Find the line that contains "En este martes". Restate it and each following line exactly, through the end of the records.

Extracted records:
───
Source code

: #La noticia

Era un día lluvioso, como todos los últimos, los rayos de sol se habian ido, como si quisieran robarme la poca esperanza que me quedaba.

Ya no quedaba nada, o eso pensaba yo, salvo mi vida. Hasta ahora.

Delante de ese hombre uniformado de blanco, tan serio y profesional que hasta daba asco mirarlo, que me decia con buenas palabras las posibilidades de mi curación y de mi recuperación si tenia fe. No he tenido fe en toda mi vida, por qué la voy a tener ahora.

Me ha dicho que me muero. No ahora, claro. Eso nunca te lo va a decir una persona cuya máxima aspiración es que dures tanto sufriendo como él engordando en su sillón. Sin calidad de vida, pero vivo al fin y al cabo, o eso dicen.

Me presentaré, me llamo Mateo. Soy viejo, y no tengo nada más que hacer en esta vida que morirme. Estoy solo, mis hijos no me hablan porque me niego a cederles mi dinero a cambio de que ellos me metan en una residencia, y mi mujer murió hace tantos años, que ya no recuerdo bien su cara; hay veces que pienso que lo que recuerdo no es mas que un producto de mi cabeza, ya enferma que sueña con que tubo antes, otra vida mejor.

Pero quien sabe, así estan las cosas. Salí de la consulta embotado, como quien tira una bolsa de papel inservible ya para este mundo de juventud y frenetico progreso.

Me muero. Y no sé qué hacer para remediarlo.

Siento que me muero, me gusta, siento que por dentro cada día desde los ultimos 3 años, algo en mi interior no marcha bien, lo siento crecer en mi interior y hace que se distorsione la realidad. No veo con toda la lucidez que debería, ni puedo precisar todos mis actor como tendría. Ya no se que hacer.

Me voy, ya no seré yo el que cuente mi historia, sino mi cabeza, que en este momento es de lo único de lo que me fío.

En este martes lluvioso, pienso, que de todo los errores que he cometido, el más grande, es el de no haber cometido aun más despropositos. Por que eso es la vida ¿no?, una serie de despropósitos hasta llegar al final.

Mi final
───
RESPONSE BELOW:
En este martes lluvioso, pienso, que de todo los errores que he cometido, el más grande, es el de no haber cometido aun más despropositos. Por que eso es la vida ¿no?, una serie de despropósitos hasta llegar al final.

Mi final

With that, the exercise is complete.